▶ _WHAT IS REQUIRED_
Print the entries exactly as given.

▶ _EXTRACTED MATERIAL_
◆ ◆ ◆ ◆ ◆

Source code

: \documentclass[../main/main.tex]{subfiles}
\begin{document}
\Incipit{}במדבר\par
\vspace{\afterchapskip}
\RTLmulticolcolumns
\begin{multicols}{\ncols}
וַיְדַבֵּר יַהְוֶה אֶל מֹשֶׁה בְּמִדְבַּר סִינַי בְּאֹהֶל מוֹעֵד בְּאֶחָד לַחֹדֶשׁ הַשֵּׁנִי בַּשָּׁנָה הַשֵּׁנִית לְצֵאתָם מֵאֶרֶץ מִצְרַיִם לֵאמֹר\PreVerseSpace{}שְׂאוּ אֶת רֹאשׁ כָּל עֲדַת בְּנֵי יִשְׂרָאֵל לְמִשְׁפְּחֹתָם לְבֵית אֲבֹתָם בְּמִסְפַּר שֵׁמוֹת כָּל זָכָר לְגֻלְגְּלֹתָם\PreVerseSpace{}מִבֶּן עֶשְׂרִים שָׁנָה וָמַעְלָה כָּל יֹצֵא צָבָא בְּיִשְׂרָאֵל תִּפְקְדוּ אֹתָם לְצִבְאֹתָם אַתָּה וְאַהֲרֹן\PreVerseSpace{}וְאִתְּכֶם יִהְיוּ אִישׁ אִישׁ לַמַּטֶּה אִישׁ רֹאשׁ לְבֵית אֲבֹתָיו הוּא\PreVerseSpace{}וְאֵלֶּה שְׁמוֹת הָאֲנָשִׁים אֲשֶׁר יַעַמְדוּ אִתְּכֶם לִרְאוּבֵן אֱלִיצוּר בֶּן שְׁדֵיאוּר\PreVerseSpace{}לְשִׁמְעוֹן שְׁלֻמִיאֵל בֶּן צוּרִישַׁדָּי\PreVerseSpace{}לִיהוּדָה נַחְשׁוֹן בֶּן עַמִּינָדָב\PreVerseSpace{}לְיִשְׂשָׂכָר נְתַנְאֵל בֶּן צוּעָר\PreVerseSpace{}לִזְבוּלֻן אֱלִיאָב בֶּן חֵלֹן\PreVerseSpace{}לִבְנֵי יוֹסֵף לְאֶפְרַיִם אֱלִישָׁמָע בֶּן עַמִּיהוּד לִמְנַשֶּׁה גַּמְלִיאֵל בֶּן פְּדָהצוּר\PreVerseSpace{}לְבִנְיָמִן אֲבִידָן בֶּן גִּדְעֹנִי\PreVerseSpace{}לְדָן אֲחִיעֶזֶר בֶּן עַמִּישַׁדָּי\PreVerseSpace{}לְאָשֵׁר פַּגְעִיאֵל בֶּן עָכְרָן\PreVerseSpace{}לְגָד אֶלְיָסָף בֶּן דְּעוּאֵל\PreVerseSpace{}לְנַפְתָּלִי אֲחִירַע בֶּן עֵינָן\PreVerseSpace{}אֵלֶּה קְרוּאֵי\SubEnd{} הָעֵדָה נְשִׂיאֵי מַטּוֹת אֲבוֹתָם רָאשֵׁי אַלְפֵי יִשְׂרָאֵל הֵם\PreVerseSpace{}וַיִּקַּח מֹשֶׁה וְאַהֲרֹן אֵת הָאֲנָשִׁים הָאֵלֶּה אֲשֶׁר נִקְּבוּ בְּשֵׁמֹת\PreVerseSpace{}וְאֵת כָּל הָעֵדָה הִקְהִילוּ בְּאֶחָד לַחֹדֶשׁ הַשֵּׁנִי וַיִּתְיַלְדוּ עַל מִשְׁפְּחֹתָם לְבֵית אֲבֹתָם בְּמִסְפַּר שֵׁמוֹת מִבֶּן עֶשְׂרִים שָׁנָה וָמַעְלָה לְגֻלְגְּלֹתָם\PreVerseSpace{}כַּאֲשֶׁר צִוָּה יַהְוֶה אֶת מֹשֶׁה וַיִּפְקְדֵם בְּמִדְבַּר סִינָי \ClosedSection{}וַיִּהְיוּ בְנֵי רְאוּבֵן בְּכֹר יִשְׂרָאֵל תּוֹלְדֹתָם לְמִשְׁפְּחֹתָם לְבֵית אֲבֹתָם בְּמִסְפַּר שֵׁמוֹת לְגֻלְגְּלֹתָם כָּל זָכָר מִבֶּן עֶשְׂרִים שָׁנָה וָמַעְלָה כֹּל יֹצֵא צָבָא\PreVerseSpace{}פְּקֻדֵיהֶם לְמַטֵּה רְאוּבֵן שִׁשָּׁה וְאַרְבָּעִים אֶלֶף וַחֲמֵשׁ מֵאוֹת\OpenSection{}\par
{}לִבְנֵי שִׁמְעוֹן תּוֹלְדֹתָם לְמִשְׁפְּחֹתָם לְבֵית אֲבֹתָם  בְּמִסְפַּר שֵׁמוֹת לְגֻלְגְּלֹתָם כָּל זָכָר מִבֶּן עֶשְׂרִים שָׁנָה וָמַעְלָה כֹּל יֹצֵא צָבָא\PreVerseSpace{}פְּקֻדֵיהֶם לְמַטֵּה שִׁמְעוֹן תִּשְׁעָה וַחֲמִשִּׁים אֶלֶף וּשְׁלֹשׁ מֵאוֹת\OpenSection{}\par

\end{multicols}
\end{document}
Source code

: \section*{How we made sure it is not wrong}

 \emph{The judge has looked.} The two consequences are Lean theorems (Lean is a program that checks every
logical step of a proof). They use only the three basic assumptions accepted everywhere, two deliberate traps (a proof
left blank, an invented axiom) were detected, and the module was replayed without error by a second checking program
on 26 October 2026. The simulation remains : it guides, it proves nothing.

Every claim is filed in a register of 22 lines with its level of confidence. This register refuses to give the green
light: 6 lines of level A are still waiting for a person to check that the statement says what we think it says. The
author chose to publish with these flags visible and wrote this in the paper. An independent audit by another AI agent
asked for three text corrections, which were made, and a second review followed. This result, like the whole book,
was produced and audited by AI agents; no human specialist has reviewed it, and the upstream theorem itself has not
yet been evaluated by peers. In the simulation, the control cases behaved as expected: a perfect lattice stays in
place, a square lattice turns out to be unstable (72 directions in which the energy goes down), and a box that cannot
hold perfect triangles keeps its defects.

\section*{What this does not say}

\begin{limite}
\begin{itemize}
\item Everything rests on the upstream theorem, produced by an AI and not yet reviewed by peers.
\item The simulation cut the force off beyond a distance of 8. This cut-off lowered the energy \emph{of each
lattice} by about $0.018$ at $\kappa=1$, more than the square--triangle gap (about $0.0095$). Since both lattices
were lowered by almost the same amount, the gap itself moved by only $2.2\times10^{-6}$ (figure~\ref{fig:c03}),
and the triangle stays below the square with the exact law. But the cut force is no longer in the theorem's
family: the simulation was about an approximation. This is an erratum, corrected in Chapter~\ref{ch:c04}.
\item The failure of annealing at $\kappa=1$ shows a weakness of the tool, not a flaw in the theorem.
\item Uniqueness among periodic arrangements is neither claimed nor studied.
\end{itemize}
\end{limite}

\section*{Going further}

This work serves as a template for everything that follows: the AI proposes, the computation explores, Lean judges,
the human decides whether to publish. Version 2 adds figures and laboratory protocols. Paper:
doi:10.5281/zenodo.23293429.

◆ ◆ ◆ ◆ ◆

▶ _EXPECTED ANSWER_
Source code

: \documentclass[../main/main.tex]{subfiles}
\begin{document}
\Incipit{}במדבר\par
\vspace{\afterchapskip}
\RTLmulticolcolumns
\begin{multicols}{\ncols}
וַיְדַבֵּר יַהְוֶה אֶל מֹשֶׁה בְּמִדְבַּר סִינַי בְּאֹהֶל מוֹעֵד בְּאֶחָד לַחֹדֶשׁ הַשֵּׁנִי בַּשָּׁנָה הַשֵּׁנִית לְצֵאתָם מֵאֶרֶץ מִצְרַיִם לֵאמֹר\PreVerseSpace{}שְׂאוּ אֶת רֹאשׁ כָּל עֲדַת בְּנֵי יִשְׂרָאֵל לְמִשְׁפְּחֹתָם לְבֵית אֲבֹתָם בְּמִסְפַּר שֵׁמוֹת כָּל זָכָר לְגֻלְגְּלֹתָם\PreVerseSpace{}מִבֶּן עֶשְׂרִים שָׁנָה וָמַעְלָה כָּל יֹצֵא צָבָא בְּיִשְׂרָאֵל תִּפְקְדוּ אֹתָם לְצִבְאֹתָם אַתָּה וְאַהֲרֹן\PreVerseSpace{}וְאִתְּכֶם יִהְיוּ אִישׁ אִישׁ לַמַּטֶּה אִישׁ רֹאשׁ לְבֵית אֲבֹתָיו הוּא\PreVerseSpace{}וְאֵלֶּה שְׁמוֹת הָאֲנָשִׁים אֲשֶׁר יַעַמְדוּ אִתְּכֶם לִרְאוּבֵן אֱלִיצוּר בֶּן שְׁדֵיאוּר\PreVerseSpace{}לְשִׁמְעוֹן שְׁלֻמִיאֵל בֶּן צוּרִישַׁדָּי\PreVerseSpace{}לִיהוּדָה נַחְשׁוֹן בֶּן עַמִּינָדָב\PreVerseSpace{}לְיִשְׂשָׂכָר נְתַנְאֵל בֶּן צוּעָר\PreVerseSpace{}לִזְבוּלֻן אֱלִיאָב בֶּן חֵלֹן\PreVerseSpace{}לִבְנֵי יוֹסֵף לְאֶפְרַיִם אֱלִישָׁמָע בֶּן עַמִּיהוּד לִמְנַשֶּׁה גַּמְלִיאֵל בֶּן פְּדָהצוּר\PreVerseSpace{}לְבִנְיָמִן אֲבִידָן בֶּן גִּדְעֹנִי\PreVerseSpace{}לְדָן אֲחִיעֶזֶר בֶּן עַמִּישַׁדָּי\PreVerseSpace{}לְאָשֵׁר פַּגְעִיאֵל בֶּן עָכְרָן\PreVerseSpace{}לְגָד אֶלְיָסָף בֶּן דְּעוּאֵל\PreVerseSpace{}לְנַפְתָּלִי אֲחִירַע בֶּן עֵינָן\PreVerseSpace{}אֵלֶּה קְרוּאֵי\SubEnd{} הָעֵדָה נְשִׂיאֵי מַטּוֹת אֲבוֹתָם רָאשֵׁי אַלְפֵי יִשְׂרָאֵל הֵם\PreVerseSpace{}וַיִּקַּח מֹשֶׁה וְאַהֲרֹן אֵת הָאֲנָשִׁים הָאֵלֶּה אֲשֶׁר נִקְּבוּ בְּשֵׁמֹת\PreVerseSpace{}וְאֵת כָּל הָעֵדָה הִקְהִילוּ בְּאֶחָד לַחֹדֶשׁ הַשֵּׁנִי וַיִּתְיַלְדוּ עַל מִשְׁפְּחֹתָם לְבֵית אֲבֹתָם בְּמִסְפַּר שֵׁמוֹת מִבֶּן עֶשְׂרִים שָׁנָה וָמַעְלָה לְגֻלְגְּלֹתָם\PreVerseSpace{}כַּאֲשֶׁר צִוָּה יַהְוֶה אֶת מֹשֶׁה וַיִּפְקְדֵם בְּמִדְבַּר סִינָי \ClosedSection{}וַיִּהְיוּ בְנֵי רְאוּבֵן בְּכֹר יִשְׂרָאֵל תּוֹלְדֹתָם לְמִשְׁפְּחֹתָם לְבֵית אֲבֹתָם בְּמִסְפַּר שֵׁמוֹת לְגֻלְגְּלֹתָם כָּל זָכָר מִבֶּן עֶשְׂרִים שָׁנָה וָמַעְלָה כֹּל יֹצֵא צָבָא\PreVerseSpace{}פְּקֻדֵיהֶם לְמַטֵּה רְאוּבֵן שִׁשָּׁה וְאַרְבָּעִים אֶלֶף וַחֲמֵשׁ מֵאוֹת\OpenSection{}\par
{}לִבְנֵי שִׁמְעוֹן תּוֹלְדֹתָם לְמִשְׁפְּחֹתָם לְבֵית אֲבֹתָם  בְּמִסְפַּר שֵׁמוֹת לְגֻלְגְּלֹתָם כָּל זָכָר מִבֶּן עֶשְׂרִים שָׁנָה וָמַעְלָה כֹּל יֹצֵא צָבָא\PreVerseSpace{}פְּקֻדֵיהֶם לְמַטֵּה שִׁמְעוֹן תִּשְׁעָה וַחֲמִשִּׁים אֶלֶף וּשְׁלֹשׁ מֵאוֹת\OpenSection{}\par

\end{multicols}
\end{document}
Source code

: \section*{How we made sure it is not wrong}

 \emph{The judge has looked.} The two consequences are Lean theorems (Lean is a program that checks every
logical step of a proof). They use only the three basic assumptions accepted everywhere, two deliberate traps (a proof
left blank, an invented axiom) were detected, and the module was replayed without error by a second checking program
on 26 October 2026. The simulation remains : it guides, it proves nothing.

Every claim is filed in a register of 22 lines with its level of confidence. This register refuses to give the green
light: 6 lines of level A are still waiting for a person to check that the statement says what we think it says. The
author chose to publish with these flags visible and wrote this in the paper. An independent audit by another AI agent
asked for three text corrections, which were made, and a second review followed. This result, like the whole book,
was produced and audited by AI agents; no human specialist has reviewed it, and the upstream theorem itself has not
yet been evaluated by peers. In the simulation, the control cases behaved as expected: a perfect lattice stays in
place, a square lattice turns out to be unstable (72 directions in which the energy goes down), and a box that cannot
hold perfect triangles keeps its defects.

\section*{What this does not say}

\begin{limite}
\begin{itemize}
\item Everything rests on the upstream theorem, produced by an AI and not yet reviewed by peers.
\item The simulation cut the force off beyond a distance of 8. This cut-off lowered the energy \emph{of each
lattice} by about $0.018$ at $\kappa=1$, more than the square--triangle gap (about $0.0095$). Since both lattices
were lowered by almost the same amount, the gap itself moved by only $2.2\times10^{-6}$ (figure~\ref{fig:c03}),
and the triangle stays below the square with the exact law. But the cut force is no longer in the theorem's
family: the simulation was about an approximation. This is an erratum, corrected in Chapter~\ref{ch:c04}.
\item The failure of annealing at $\kappa=1$ shows a weakness of the tool, not a flaw in the theorem.
\item Uniqueness among periodic arrangements is neither claimed nor studied.
\end{itemize}
\end{limite}

\section*{Going further}

This work serves as a template for everything that follows: the AI proposes, the computation explores, Lean judges,
the human decides whether to publish. Version 2 adds figures and laboratory protocols. Paper:
doi:10.5281/zenodo.23293429.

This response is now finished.